Si la perception de la détresse est stable dans le temps et l’espace, c’est peut-être qu’elle est relative au contexte? J’ai souvent pensé que pour l’être humain, qui s’adapte à bien des situations, la détresse est corrélée à celle de son environnement social. Comme si une sorte de baromètre nous mettait au diapason des autres et conduisait à percevoir notre détresse (ou notre bonheur) du point de vue de notre groupe (plutôt que dans « l’absolu »).
Pour illustrer cette relativité apparente de la détresse, je prends parfois comme exemple mon arrière-grand-père, Ulric Gaboury, médecin de son métier, ayant pratiqué la médecine jusqu’à 89 ans, soit deux ans avant sa mort. On l’a décrit comme un bon vivant sa vie durant et jusqu’à la toute fin. Pourtant, de ses dix enfants, il en avait perdu six en bas âge, soit entre 0 et 5 ans, de causes diverses.
Je dois admettre que je n’aurais sans doute jamais passé à travers de telles épreuves. Que mon niveau de détresse aurait été extrême. Que je n’aurais pu continuer à travailler, voire même à vivre. Mais à l’époque, perdre un enfant faisait partie de la réalité courante, et n’entrainait pas – j’imagine – de détresse prolongée.
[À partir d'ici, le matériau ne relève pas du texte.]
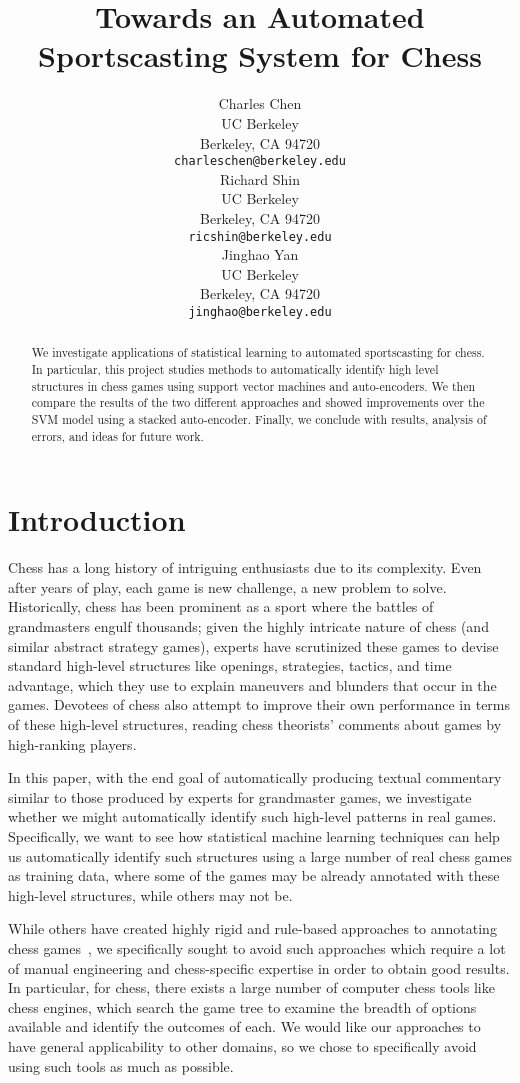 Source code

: \documentclass[11pt]{article}
\title{Towards an Automated Sportscasting System for Chess}
\author{
  Charles Chen \\
	UC Berkeley \\
	Berkeley, CA 94720 \\
  {\tt \small{charleschen@berkeley.edu}} \\
\And
  Richard Shin \\
	UC Berkeley \\
	Berkeley, CA 94720 \\
  {\tt \small{ricshin@berkeley.edu}} \\
\And
  Jinghao Yan \\
	UC Berkeley \\
	Berkeley, CA 94720 \\
  {\tt \small{jinghao@berkeley.edu}} \\
}
\begin{document}
\maketitle

\begin{abstract}
We investigate applications of statistical learning to automated sportscasting for chess. In particular, this project studies methods to automatically identify high level structures in chess games using support vector machines and auto-encoders. We then compare the results of the two different approaches and showed improvements over the SVM model using a stacked auto-encoder. Finally, we conclude with results, analysis of errors, and ideas for future work.
\end{abstract}

\section{Introduction}
Chess has a long history of intriguing enthusiasts due to its complexity. Even after years of play, each game is new challenge, a new problem to solve. Historically, chess has been prominent as a sport where the battles of grandmasters engulf thousands; given the highly intricate nature of chess (and similar abstract strategy games), experts have scrutinized these games to devise standard high-level structures like openings, strategies, tactics, and time advantage, which they use to explain maneuvers and blunders that occur in the games. Devotees of chess also attempt to improve their own performance in terms of these high-level structures, reading chess theorists' comments about games by high-ranking players. 

In this paper, with the end goal of automatically producing textual commentary similar to those produced by experts for grandmaster games, we investigate whether we might automatically identify such high-level patterns in real games. Specifically, we want to see how statistical machine learning techniques can help us automatically identify such structures using a large number of real chess games as training data, where some of the games may be already annotated with these high-level structures, while others may not be.

While others have created highly rigid and rule-based approaches to annotating chess games~\cite{cambridge-chess-annotation}, we specifically sought to avoid such approaches which require a lot of manual engineering and chess-specific expertise in order to obtain good results. In particular, for chess, there exists a large number of computer chess tools like chess engines, which search the game tree to examine the breadth of options available and identify the outcomes of each. We would like our approaches to have general applicability to other domains, so we chose to specifically avoid using such tools as much as possible. 
\end{document}
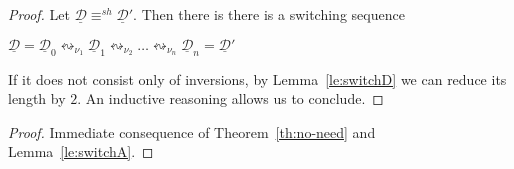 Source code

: \documentclass[a4paper,UKenglish,cleveref,pdftex,thm-restate,numberwithinsect,anonymous]{lipics}
\newcommand{\dder}[1]{\mathscr{#1}}
\newcommand{\der}[1]{\underline{\dder{#1}}}
\newcommand{\shift}[1]{\ensuremath{\mathrel{{\leftrightsquigarrow}_{#1}}}}
\newcommand{\shifteq}[1][]{\ensuremath{\mathrel{{\equiv}^\mathit{sh}_{#1}}}}
\begin{document}
\thNoNeed*
\label{thNoNeed-proof}


\begin{proof}
  Let $\der{D} \shifteq \der{D}'$. Then there is there is a switching
  sequence
  \begin{center}
    $\der{D} = \der{D}_0 \shift{\nu_1} \der{D}_1 \shift{\nu_2} \ldots
    \shift{\nu_n} \der{D}_n=\der{D}'$
  \end{center}
  If it does not consist only of inversions, by Lemma~\ref{le:switchD}
  we can reduce its length by $2$. An inductive reasoning allows us to
  conclude.
\end{proof}


\coCanonical*
\label{coCanonical-proof}

\begin{proof}
  Immediate consequence of Theorem~\ref{th:no-need} and Lemma~\ref{le:switchA}.
\end{proof}
\end{document}
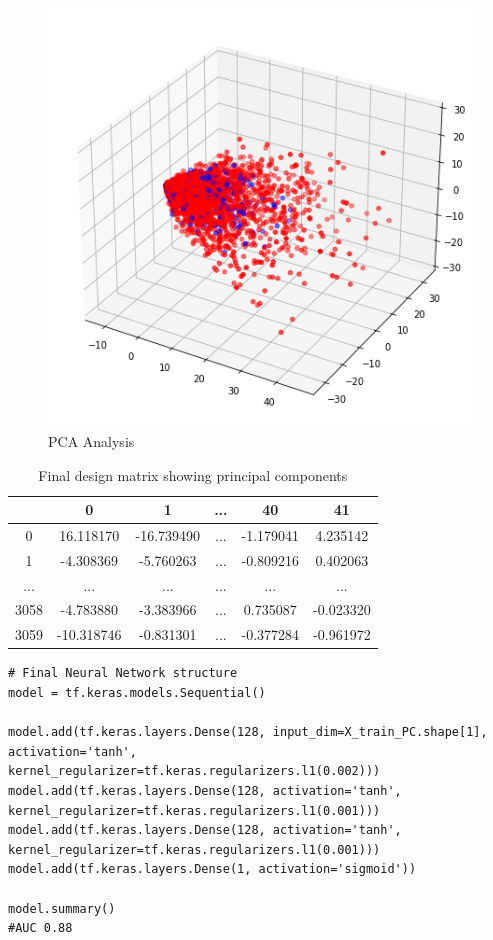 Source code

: \documentclass[12pt]{article}
\begin{document}
\begin{figure}[ht!]
  \begin{center}
    \includegraphics[scale=0.7]{"./Diagrams/PCA.png"}
    \caption{PCA Analysis}
    \label{figure:1}
  \end{center}
\end{figure}
\pagebreak

\begin{table}[ht!]
  \centering
  \bgroup
  \def\arraystretch{1.5}%
  \begin{tabular}{|c|c c c c c|}
    \hline
         & 0          & 1          & ... & 40        & 41        \\
    \hline
    0    & 16.118170  & -16.739490 & ... & -1.179041 & 4.235142  \\
    1    & -4.308369  & -5.760263  & ... & -0.809216 & 0.402063  \\
    ...  & ...        & ...        & ... & ...       & ...       \\
    3058 & -4.783880  & -3.383966  & ... & 0.735087  & -0.023320 \\
    3059 & -10.318746 & -0.831301  & ... & -0.377284 & -0.961972 \\
    \hline
  \end{tabular}
  \egroup
  \caption{Final design matrix showing principal components}
  \label{table:2}
\end{table}


\label{code:2}\begin{lstlisting}[caption={Neural Network Structure}]
# Final Neural Network structure
model = tf.keras.models.Sequential()

model.add(tf.keras.layers.Dense(128, input_dim=X_train_PC.shape[1], activation='tanh', kernel_regularizer=tf.keras.regularizers.l1(0.002)))
model.add(tf.keras.layers.Dense(128, activation='tanh', kernel_regularizer=tf.keras.regularizers.l1(0.001)))
model.add(tf.keras.layers.Dense(128, activation='tanh', kernel_regularizer=tf.keras.regularizers.l1(0.001)))
model.add(tf.keras.layers.Dense(1, activation='sigmoid'))

model.summary()
#AUC 0.88
\end{lstlisting}
\end{document}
Peut-être que ce que nous appelons « détresse » ne désigne pas non plus la même chose lorsqu’on est au Québec, en Chine ou au Burkina Fasso. On pourrait d’ailleurs renverser la perspective en se demandant comment des observateurs provenant de Chine ou du Burkina Fasso évalueraient les détresses décrites plus haut, notamment si on leur proposait de comparer avec eux. Est-ce que quelqu’un qui n’a peut-être pas accès à l’éducation peut comprendre que des étudiants se plaignent d’une surcharge de travail ? J’en doute un peu. La relativité jouerait donc dans le temps comme dans l’espace.
Comparer la détresse
Évidemment, comme les définitions et méthodes d’évaluation changent, il est plutôt difficile de mesurer l’évolution de la détresse à travers les âges ou les lieux, surtout quand on parle de troubles assez récemment catégorisés comme la dépression et l’anxiété. Mais il est tout de même possible de comparer certains paramètres.
On le sait, la grande détresse personnelle conduit parfois au suicide, un choix terrible de la personne désespérée, qui s’extrait ainsi de la réalité pour cesser de souffrir et laisse meurtris ses proches. Peut-on utiliser le suicide comme un marqueur de la détresse, du moins dans sa manifestation la plus grave, celle qui attire souvent les regards sur tel ou tel groupe en difficulté?
On pourrait donc s’attendre, puisqu’on parle beaucoup de détresse actuellement, que le taux de suicide augmente avec les années. Pourtant, quand on examine les données disponibles, on observe plutôt le contraire. Le taux de suicide diminue au Canada depuis le sommet des années 1970-1980, passé de près de 15 pour 100 000 de population par année à 10 pour 100 000. En 1950, il était de 8 pour 100 000.
Bref, durant 40 dernières années, le taux de suicide est en baisse constante. C’est un peu la même situation en France, tandis que dans d’autres pays européens, la baisse s’étale sur une encore plus longue période. Aux États-Unis, le taux est très stable pour la période (1).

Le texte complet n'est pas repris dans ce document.